### What the task requires
Copy out the lines of the records below, and only those lines, from the one with "particular witness points" through the one with "020\mapsto(1,3,4),\quad021\mapsto(1,3,5).", exactly as they appear.

Plain-text document sources

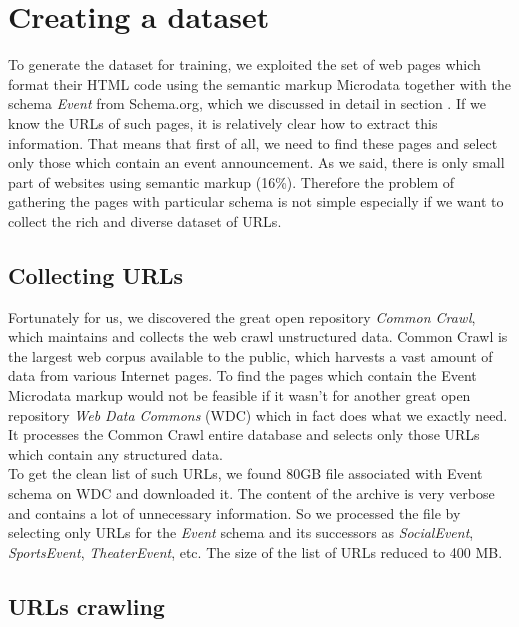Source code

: \section{Creating a dataset}

To generate the dataset for training, we exploited the set of web pages which format their HTML code using the semantic markup Microdata together with the schema \textit{Event} from Schema.org, which we discussed in detail in section   . If we know the URLs of such pages, it is relatively clear how to extract this information. That means that first of all, we need to find these pages and select only those which contain an event announcement. As we said, there is only small part of websites using semantic markup (16\%). Therefore the problem of gathering the pages with particular schema is not simple especially if we want to collect the rich and diverse dataset of URLs. \\

\subsection{Collecting URLs}

Fortunately for us, we discovered the great open repository \textit{Common Crawl}, which maintains and collects the web crawl unstructured data. Common Crawl is the largest web corpus available to the public, which harvests a vast amount of data from various Internet pages. To find the pages which contain the Event Microdata markup would not be feasible if it wasn't for another great open repository \textit{Web Data Commons} (WDC) which in fact does what we exactly need. It processes the Common Crawl entire database and selects only those URLs which contain any structured data.\\

To get the clean list of such URLs, we found 80GB file associated with Event schema on WDC and downloaded it. The content of the archive is very verbose and contains a lot of unnecessary information. So we processed the file by selecting only URLs for the \textit{Event} schema and its successors as \textit{SocialEvent}, \textit{SportsEvent}, \textit{TheaterEvent}, etc. The size of the list of URLs reduced to 400 MB. 

\subsection{URLs crawling}
\label{sec:urlparse}

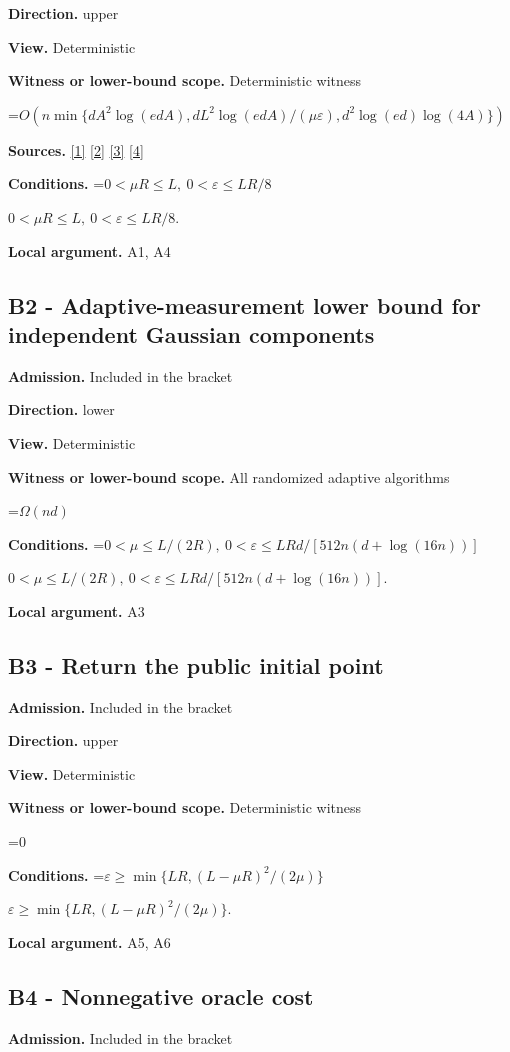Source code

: \documentclass[10pt,a4paper]{article}
\newcommand{\AtlasMath}[1]{\par\begingroup\centering\setbox0=\hbox{$\displaystyle #1$}\ifdim\wd0>1.4\linewidth\typeout{ATLAS WIDE FORMULA: \the\wd0}\fi\ifdim\wd0>\linewidth\resizebox{\linewidth}{!}{\box0}\else\box0\fi\par\endgroup}
\newcommand{\AtlasInlineMath}[1]{\begingroup\setbox0=\hbox{$#1$}\ifdim\wd0>.4\linewidth\endgroup\AtlasMath{#1}\else\endgroup$#1$\fi}
\begin{document}
\textbf{Direction.} upper

\textbf{View.} Deterministic

\textbf{Witness or lower-bound scope.} Deterministic witness

\AtlasMath{O\!\left(n\min\{dA^2\log(edA),dL^2\log(edA)/(\mu\varepsilon),d^2\log(ed)\log(4A)\}\right)}
\textbf{Sources.} \href{https://arxiv.org/html/2607.16558v2}{[1]} \href{https://www.mathnet.ru/php/archive.phtml?jrnid=mzm&option_lang=eng&paperid=1697&wshow=paper}{[2]} \href{https://arxiv.org/html/2610.00345v1}{[3]} \href{https://arxiv.org/abs/2109.08858}{[4]}

\textbf{Conditions.} \AtlasInlineMath{0<\mu R\le L,\ 0<\varepsilon\le LR/8}.

\textbf{Local argument.} A1, A4

\subsection{B2 - Adaptive-measurement lower bound for independent Gaussian components}
\textbf{Admission.} Included in the bracket

\textbf{Direction.} lower

\textbf{View.} Deterministic

\textbf{Witness or lower-bound scope.} All randomized adaptive algorithms

\AtlasMath{\Omega(nd)}
\textbf{Conditions.} \AtlasInlineMath{0<\mu\le L/(2R),\ 0<\varepsilon\le LRd/[512n(d+\log(16n))]}.

\textbf{Local argument.} A3

\subsection{B3 - Return the public initial point}
\textbf{Admission.} Included in the bracket

\textbf{Direction.} upper

\textbf{View.} Deterministic

\textbf{Witness or lower-bound scope.} Deterministic witness

\AtlasMath{0}
\textbf{Conditions.} \AtlasInlineMath{\varepsilon\ge\min\{LR,(L-\mu R)^2/(2\mu)\}}.

\textbf{Local argument.} A5, A6

\subsection{B4 - Nonnegative oracle cost}
\textbf{Admission.} Included in the bracket
\end{document}
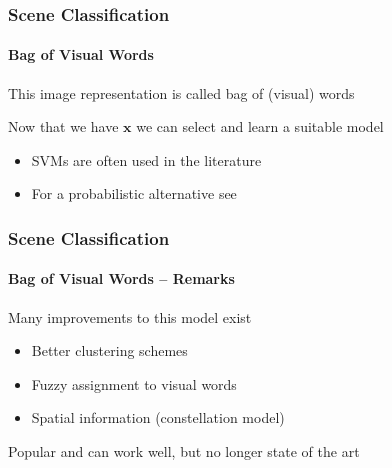\documentclass[xetex,professionalfont]{beamer}
\renewcommand{\vec}[1]{\ensuremath{\mathbf{#1}}}
\newcommand{\vx}{\vec{x}}
\renewcommand\emph[1]{\textcolor{tuwcvl_inf_red}{#1}}
\begin{document}

\begin{frame}
\frametitle{Scene Classification}
\framesubtitle{Bag of Visual Words}

This image representation is called \emph{bag of (visual) words}

\bigskip
Now that we have $\vx$ we can select and learn a suitable model
\begin{itemize}
    \item SVMs are often used in the literature
    \item For a probabilistic alternative see \cite{prince12}
\end{itemize}

\end{frame}


\begin{frame}
\frametitle{Scene Classification}
\framesubtitle{Bag of Visual Words -- Remarks}

Many improvements to this model exist
\begin{itemize}
    \item Better clustering schemes
    \item Fuzzy assignment to visual words
    \item Spatial information (constellation model)
\end{itemize}

\bigskip
Popular and can work well, but no longer state of the art %

\end{frame}


{
\begin{frame}


\end{frame}
}

\end{document}
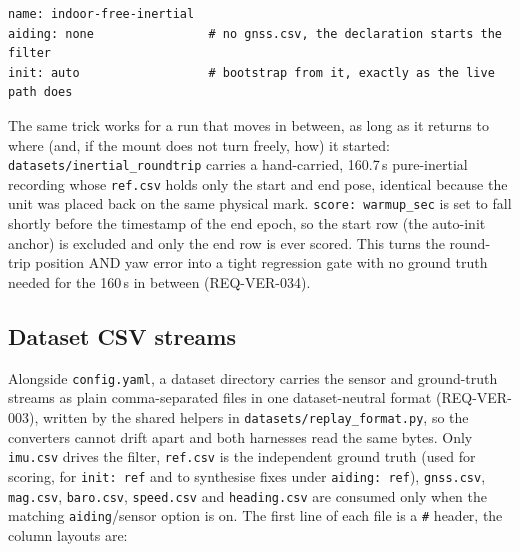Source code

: \documentclass[11pt,a4paper]{article}
\newcommand{\code}[1]{\texttt{#1}}
\begin{document}
\begin{lstlisting}[style=cfg]
name: indoor-free-inertial
aiding: none                # no gnss.csv, the declaration starts the filter
init: auto                  # bootstrap from it, exactly as the live path does
\end{lstlisting}

The same trick works for a run that moves in between, as long as it returns to
where (and, if the mount does not turn freely, how) it started:
\code{datasets/inertial\_\allowbreak{}roundtrip} carries a hand-carried,
160.7\,s pure-inertial recording whose \code{ref.csv} holds only the start and
end pose, identical because the unit was placed back on the same physical
mark. \code{score: warmup\_\allowbreak{}sec} is set to fall shortly before the
timestamp of the end epoch, so the start row (the auto-init anchor) is excluded
and only the end row is ever scored. This turns the round-trip position AND yaw
error into a tight regression gate with no ground truth needed for the 160\,s in
between (REQ-VER-034).

\subsection{Dataset CSV streams}
\label{sec:csvformat}

Alongside \code{config.yaml}, a dataset directory carries the sensor and
ground-truth streams as plain comma-separated files in one dataset-neutral
format (REQ-VER-003), written by the shared helpers in
\code{datasets/replay\_\allowbreak{}format.py}, so the converters cannot drift apart and both
harnesses read the same bytes. Only \code{imu.csv} drives the filter,
\code{ref.csv} is the independent ground truth (used for scoring, for
\code{init: ref} and to synthesise fixes under \code{aiding: ref}),
\code{gnss.csv}, \code{mag.csv}, \code{baro.csv}, \code{speed.csv} and
\code{heading.csv} are consumed only when the matching \code{aiding}/sensor option is on. The
first line of each file is a \code{\#} header, the column layouts are:
\end{document}
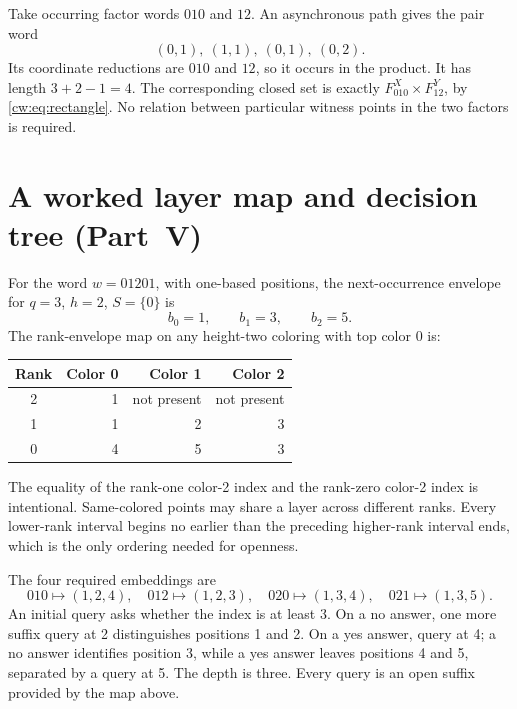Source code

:\documentclass[11pt,letterpaper]{article}
\numberwithin{equation}{section}
\theoremstyle{definition}
\theoremstyle{remark}
\theoremstyle{definition}
\begin{document}
Take occurring factor words $010$ and $12$. An asynchronous path gives the
pair word
\[
 (0,1),\ (1,1),\ (0,1),\ (0,2).
\]
Its coordinate reductions are $010$ and $12$, so it occurs in the product.
It has length $3+2-1=4$. The corresponding closed set is exactly
$F^X_{010}\times F^Y_{12}$, by \eqref{cw:eq:rectangle}. No relation between
particular witness points in the two factors is required.

\section{A worked layer map and decision tree (Part~V)}\label{uw:app:worked}
For the word $w=01201$, with one-based positions, the next-occurrence envelope
for $q=3$, $h=2$, $S=\{0\}$ is
\[
 b_0=1,\qquad b_1=3,\qquad b_2=5.
\]
The rank-envelope map on any height-two coloring with top color $0$ is:
\begin{center}
\begin{tabular}{@{}crrr@{}}
\toprule
Rank & Color 0 & Color 1 & Color 2\\
\midrule
2 & 1 & not present & not present\\
1 & 1 & 2 & 3\\
0 & 4 & 5 & 3\\
\bottomrule
\end{tabular}
\end{center}
The equality of the rank-one color-2 index and the rank-zero color-2 index
is intentional. Same-colored points may share a layer across different ranks.
Every lower-rank interval begins no earlier than the preceding higher-rank
interval ends, which is the only ordering needed for openness.

The four required embeddings are
\[
 010\mapsto(1,2,4),\quad012\mapsto(1,2,3),\quad
 020\mapsto(1,3,4),\quad021\mapsto(1,3,5).
\]
An initial query asks whether the index is at least 3. On a no answer, one
more suffix query at 2 distinguishes positions 1 and 2. On a yes answer,
query at 4; a no answer identifies position 3, while a yes answer leaves
positions 4 and 5, separated by a query at 5. The depth is three. Every query
is an open suffix provided by the map above.
\end{document}
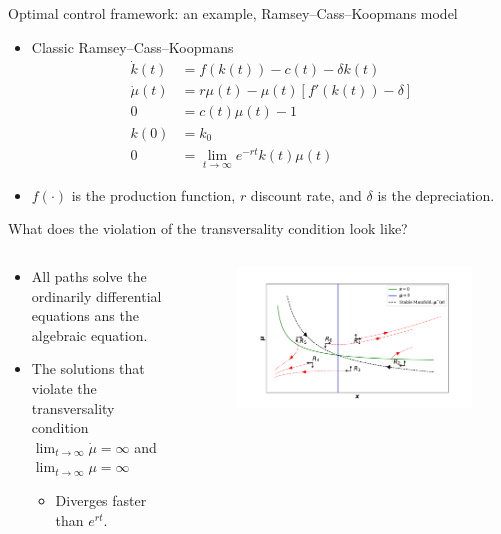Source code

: \documentclass[aspectratio=169,10pt]{beamer}
\begin{document}
\begin{frame}{Optimal control framework: an example, Ramsey–Cass–Koopmans model}
\begin{itemize}
	\item Classic Ramsey–Cass–Koopmans
	\begin{align*}
		\dot{k}(t) &= f\left(k(t)\right) - c(t) - \delta k(t)\\
		\dot{\mu}(t) &= r \mu(t) - \mu(t) \left[f'(k(t)) - \delta \right] \\
		0 &= c(t)\mu(t) - 1\\
		k(0)& = k_0\\
		0 &= \lim_{t\rightarrow \infty} e^{-r t}k(t)\mu(t)
	\end{align*}
\item $f(\cdot)$ is the production function, $r$ discount rate, and $\delta$ is the depreciation.
\end{itemize}
\end{frame}

\begin{frame}{What does the violation of the transversality condition look like?}
	\begin{columns}
		\begin{column}{0.5\textwidth}
			\begin{itemize}
				\item All paths solve the ordinarily differential equations ans the algebraic equation.
				\vspace{0.05in}
				\item The solutions that violate the transversality condition $\lim_{t\rightarrow \infty}{\dot{\mu}} = \infty $ and $\lim_{t\rightarrow \infty}{\mu} = \infty $
				\begin{itemize}
					\item Diverges faster than $e^{rt}$.
				\end{itemize}
			\end{itemize}
		\end{column}
		\begin{column}{0.5\textwidth}
			\begin{figure}[t!]
				\centering
				\includegraphics[width=\textwidth]{figs/phase_diagram_mu_k.pdf}
				\vspace{-7mm}
			\end{figure}
		\end{column}
	\end{columns}
\end{frame}
\end{document}
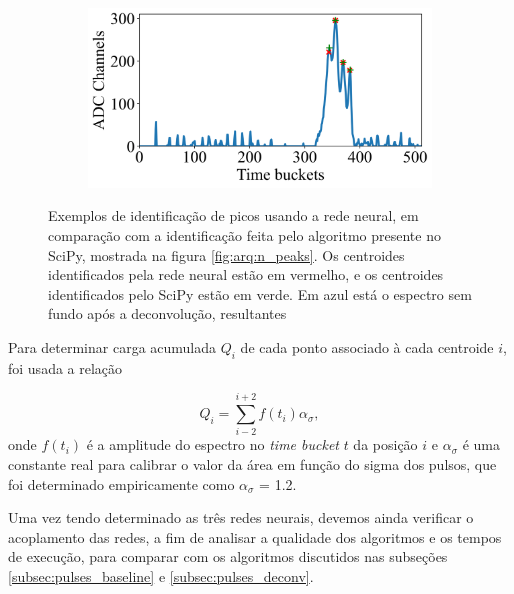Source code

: \documentclass[a4paper,12pt,oneside]{book}
\begin{document}
\begin{figure}[H]
\begin{subfigure}[b]{0.49\textwidth}
        \caption{}
        \label{subfig:exs_n_peaks_3}
    \end{subfigure}%
    \hfill
    \begin{subfigure}[b]{0.465\textwidth}
        \centering
        \includegraphics[scale=0.425]{figs/np_exs4.png}
        \caption{}
        \label{subfig:exs_n_peaks_4}
    \end{subfigure}
\caption{Exemplos de identificação de picos usando a rede neural, em comparação com a identificação feita pelo algoritmo presente no SciPy, mostrada na figura \ref{fig:arq:n_peaks}. Os centroides identificados pela rede neural estão em vermelho, e os centroides identificados pelo SciPy estão em verde. Em azul está o espectro sem fundo após a deconvolução, resultantes }
\label{fig:exs_n_peaks}
\end{figure}

\par Para determinar carga acumulada $Q_i$ de cada ponto associado à cada centroide $i$, foi usada a relação

\begin{equation}\label{eq:carga_acumulada_ml}
	Q_i = \sum_{i - 2}^{i + 2}f(t_i)\alpha_\sigma,
\end{equation}
%
onde $f(t_i)$ é a amplitude do espectro no \textit{time bucket} $t$ da posição $i$ e $\alpha_\sigma$ é uma constante real para calibrar o valor da área em função do sigma dos pulsos, que foi determinado empiricamente como $\alpha_\sigma$ = 1.2.

\par Uma vez tendo determinado as três redes neurais, devemos ainda verificar o acoplamento das redes, a fim de analisar a qualidade dos algoritmos e os tempos de execução, para comparar com os algoritmos discutidos nas subseções \ref{subsec:pulses_baseline} e \ref{subsec:pulses_deconv}.
\end{document}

### Your solution
particular witness points in the two factors is required.

\section{A worked layer map and decision tree (Part~V)}\label{uw:app:worked}
For the word $w=01201$, with one-based positions, the next-occurrence envelope
for $q=3$, $h=2$, $S=\{0\}$ is
\[
 b_0=1,\qquad b_1=3,\qquad b_2=5.
\]
The rank-envelope map on any height-two coloring with top color $0$ is:
\begin{center}
\begin{tabular}{@{}crrr@{}}
\toprule
Rank & Color 0 & Color 1 & Color 2\\
\midrule
2 & 1 & not present & not present\\
1 & 1 & 2 & 3\\
0 & 4 & 5 & 3\\
\bottomrule
\end{tabular}
\end{center}
The equality of the rank-one color-2 index and the rank-zero color-2 index
is intentional. Same-colored points may share a layer across different ranks.
Every lower-rank interval begins no earlier than the preceding higher-rank
interval ends, which is the only ordering needed for openness.

The four required embeddings are
\[
 010\mapsto(1,2,4),\quad012\mapsto(1,2,3),\quad
 020\mapsto(1,3,4),\quad021\mapsto(1,3,5).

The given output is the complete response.